Sometimes I go on trips where I want to use my recumbent trike, that are further from home than I can reasonably cycle to. The trike can fit inside my Land Rover’s loadspace, but getting it in and out is cumbersome (particularly now that I have started to develop rotator cuff problems), and for some time I’ve been thinking about how to carry it more conveniently.

The first idea I came up with was a rear platform, cantilevered out from the rear cross-member (back bumper), and perhaps tiltable downward, and so I bought a used “Hi-Cap” rear tub to adapt. Once it arrived, I realized it would be too heavy, and I also looked up the regulations on rear overhangs of vehicles, and found it would be too long. I’ve still got it; I’m planning to turn it into a trailer.

The main structure, tacked

The main structure, tacked

So I re-thought it, and decided to carry the trike on a framework hinged onto the back of the vehicle, that I could load it on the ground and then swing it up into place behind the back door. I went with steel for cheapness and ease of welding, rather than aluminium for lightness, and used my rather basic welding skills to tack the main parts of it together. It’s in two parts, one fixed relative to the vehicle, and the other attached to that by a hinge. The fixed part is held on by the pin that normally holds the adjustable towing bracket onto the drop plate, and stabilized by tubes going into the jacking points in the rear cross-member.

The support

The support

The hinge is two diameters of round tube, that nest reasonably well together, with the outer tube cut into sections and alternate sections welded to the stationary and moving parts. The part that is fixed onto the vehicle could potentially be used for attaching other things to the back of the vehicle (for example, a tray to hold things that wouldn’t fit through the door), by making a matching piece of tubular hinge. I had to shorten the vertical part of it, as in the form shown it caught on the slope of my driveway. I had originally made it that deep in the expectation of using it to cantilever a platform onto the back.

Built, and in place

Built, and in place

Having completed working out the design, I took it to a local metalwork company who completed it.

Painted, for visibility

Painted, for visibility

I thought drivers behind me might get a bit confused by the extra metalwork and collide with it, so I painted wasp stripes onto it.
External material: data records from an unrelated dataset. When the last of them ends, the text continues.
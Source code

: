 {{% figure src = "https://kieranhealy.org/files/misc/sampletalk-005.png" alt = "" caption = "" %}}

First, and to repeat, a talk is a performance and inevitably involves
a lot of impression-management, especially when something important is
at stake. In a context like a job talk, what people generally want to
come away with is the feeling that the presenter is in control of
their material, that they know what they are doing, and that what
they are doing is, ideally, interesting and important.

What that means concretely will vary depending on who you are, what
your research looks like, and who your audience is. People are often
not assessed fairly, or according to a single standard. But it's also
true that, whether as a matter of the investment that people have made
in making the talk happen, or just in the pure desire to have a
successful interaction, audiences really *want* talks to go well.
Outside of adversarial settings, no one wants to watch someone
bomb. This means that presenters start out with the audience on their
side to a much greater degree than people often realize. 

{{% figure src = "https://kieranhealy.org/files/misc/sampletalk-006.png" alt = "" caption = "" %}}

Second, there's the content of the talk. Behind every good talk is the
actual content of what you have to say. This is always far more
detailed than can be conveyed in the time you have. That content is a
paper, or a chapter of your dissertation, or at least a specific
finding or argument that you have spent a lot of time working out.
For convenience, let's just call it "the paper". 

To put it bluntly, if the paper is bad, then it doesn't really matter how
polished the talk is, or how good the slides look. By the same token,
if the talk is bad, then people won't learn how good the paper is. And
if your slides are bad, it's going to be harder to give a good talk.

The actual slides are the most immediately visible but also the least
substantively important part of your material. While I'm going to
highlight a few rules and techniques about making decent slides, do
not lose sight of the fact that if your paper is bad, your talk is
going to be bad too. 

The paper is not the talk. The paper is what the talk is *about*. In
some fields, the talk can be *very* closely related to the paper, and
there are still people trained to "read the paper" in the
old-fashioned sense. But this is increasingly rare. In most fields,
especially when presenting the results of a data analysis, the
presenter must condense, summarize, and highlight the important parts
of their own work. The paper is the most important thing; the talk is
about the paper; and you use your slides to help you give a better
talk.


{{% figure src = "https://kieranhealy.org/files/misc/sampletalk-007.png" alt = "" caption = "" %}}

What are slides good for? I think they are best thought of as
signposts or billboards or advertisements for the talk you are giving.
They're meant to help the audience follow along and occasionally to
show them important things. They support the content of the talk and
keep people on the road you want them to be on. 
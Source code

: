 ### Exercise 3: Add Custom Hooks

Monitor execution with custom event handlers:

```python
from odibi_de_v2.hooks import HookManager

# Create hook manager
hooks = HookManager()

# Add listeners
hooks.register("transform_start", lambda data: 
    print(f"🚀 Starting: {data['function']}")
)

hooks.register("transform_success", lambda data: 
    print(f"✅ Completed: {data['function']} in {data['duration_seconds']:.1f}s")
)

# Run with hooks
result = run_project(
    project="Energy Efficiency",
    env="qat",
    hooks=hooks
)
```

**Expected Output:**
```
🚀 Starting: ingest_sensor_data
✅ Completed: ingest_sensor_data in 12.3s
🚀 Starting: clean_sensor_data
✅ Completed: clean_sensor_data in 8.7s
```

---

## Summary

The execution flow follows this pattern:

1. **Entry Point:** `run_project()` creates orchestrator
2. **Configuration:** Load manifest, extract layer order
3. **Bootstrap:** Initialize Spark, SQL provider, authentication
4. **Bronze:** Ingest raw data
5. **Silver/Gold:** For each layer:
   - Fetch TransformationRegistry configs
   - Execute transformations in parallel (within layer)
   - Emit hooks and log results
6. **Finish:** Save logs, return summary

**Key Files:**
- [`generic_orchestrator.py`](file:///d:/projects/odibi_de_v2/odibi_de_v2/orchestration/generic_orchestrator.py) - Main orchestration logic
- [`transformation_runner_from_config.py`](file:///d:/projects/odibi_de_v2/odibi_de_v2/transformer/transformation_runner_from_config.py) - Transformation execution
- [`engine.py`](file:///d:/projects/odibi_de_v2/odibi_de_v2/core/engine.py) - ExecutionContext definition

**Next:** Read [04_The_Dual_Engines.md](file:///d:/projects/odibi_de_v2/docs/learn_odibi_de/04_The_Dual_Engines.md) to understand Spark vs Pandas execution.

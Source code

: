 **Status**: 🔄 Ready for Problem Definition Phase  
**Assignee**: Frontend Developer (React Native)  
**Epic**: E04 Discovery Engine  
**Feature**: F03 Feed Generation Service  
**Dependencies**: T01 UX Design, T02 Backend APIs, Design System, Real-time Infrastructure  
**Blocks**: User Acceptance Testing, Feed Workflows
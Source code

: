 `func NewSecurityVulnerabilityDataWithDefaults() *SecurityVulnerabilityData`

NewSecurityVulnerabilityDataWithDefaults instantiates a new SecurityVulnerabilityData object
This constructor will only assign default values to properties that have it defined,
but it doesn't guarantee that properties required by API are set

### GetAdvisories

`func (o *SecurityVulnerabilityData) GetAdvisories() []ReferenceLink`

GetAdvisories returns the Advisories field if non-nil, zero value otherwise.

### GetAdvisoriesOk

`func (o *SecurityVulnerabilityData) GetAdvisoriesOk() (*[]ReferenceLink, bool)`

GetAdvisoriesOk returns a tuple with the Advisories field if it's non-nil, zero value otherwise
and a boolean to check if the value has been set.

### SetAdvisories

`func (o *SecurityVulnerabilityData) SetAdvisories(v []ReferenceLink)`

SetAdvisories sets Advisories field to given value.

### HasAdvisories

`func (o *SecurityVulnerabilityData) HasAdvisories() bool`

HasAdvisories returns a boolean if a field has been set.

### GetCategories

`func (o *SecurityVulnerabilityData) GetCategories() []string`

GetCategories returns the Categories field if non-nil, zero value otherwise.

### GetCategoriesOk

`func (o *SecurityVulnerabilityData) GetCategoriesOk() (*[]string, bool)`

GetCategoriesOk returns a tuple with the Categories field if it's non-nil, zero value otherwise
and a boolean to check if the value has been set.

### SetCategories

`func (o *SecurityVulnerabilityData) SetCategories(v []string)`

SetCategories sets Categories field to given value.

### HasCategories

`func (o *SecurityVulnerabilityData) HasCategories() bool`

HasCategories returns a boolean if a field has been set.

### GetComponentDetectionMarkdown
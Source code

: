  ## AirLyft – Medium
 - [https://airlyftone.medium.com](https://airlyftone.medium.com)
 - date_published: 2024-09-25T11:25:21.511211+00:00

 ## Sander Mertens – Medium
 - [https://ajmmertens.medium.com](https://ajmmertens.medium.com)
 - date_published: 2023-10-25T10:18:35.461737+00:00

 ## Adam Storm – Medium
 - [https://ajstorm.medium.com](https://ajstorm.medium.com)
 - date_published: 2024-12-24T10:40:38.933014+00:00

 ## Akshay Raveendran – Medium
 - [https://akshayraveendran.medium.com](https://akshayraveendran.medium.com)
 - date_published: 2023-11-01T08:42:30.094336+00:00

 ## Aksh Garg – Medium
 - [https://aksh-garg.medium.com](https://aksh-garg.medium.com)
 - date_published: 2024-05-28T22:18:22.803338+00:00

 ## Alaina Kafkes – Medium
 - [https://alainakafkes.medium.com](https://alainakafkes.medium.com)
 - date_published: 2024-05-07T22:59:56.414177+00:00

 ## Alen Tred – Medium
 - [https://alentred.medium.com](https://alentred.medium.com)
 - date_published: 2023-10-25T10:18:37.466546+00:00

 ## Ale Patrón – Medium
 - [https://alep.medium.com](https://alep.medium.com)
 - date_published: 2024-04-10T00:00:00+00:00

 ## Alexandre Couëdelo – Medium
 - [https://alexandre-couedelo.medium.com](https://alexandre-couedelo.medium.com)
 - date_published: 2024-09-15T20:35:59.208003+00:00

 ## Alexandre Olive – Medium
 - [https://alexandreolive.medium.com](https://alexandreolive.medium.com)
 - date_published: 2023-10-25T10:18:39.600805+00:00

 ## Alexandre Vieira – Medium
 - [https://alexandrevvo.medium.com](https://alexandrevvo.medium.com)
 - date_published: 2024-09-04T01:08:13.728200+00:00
It probably still confuses people, but I think they’ll be less likely to bump into it.

I mounted a small winch on the front of the roofrack, which lets me pull the carrier and trike up into position with less risk of injury and damage. It’ll also be useful for opening the tent cover (which is quite heavy, being made from a Land Rover roof), and the bonnet (with heavy spare tyre on it), as I have a shoulder injury and don’t want to risk making it worse. I’ve already started to rewire the winch, so that instead of its hand-held control pendant on short thickish wires, it will be controlled by a couple of relays arranged in an H-bridge, with lighter control wires from buttons in various places.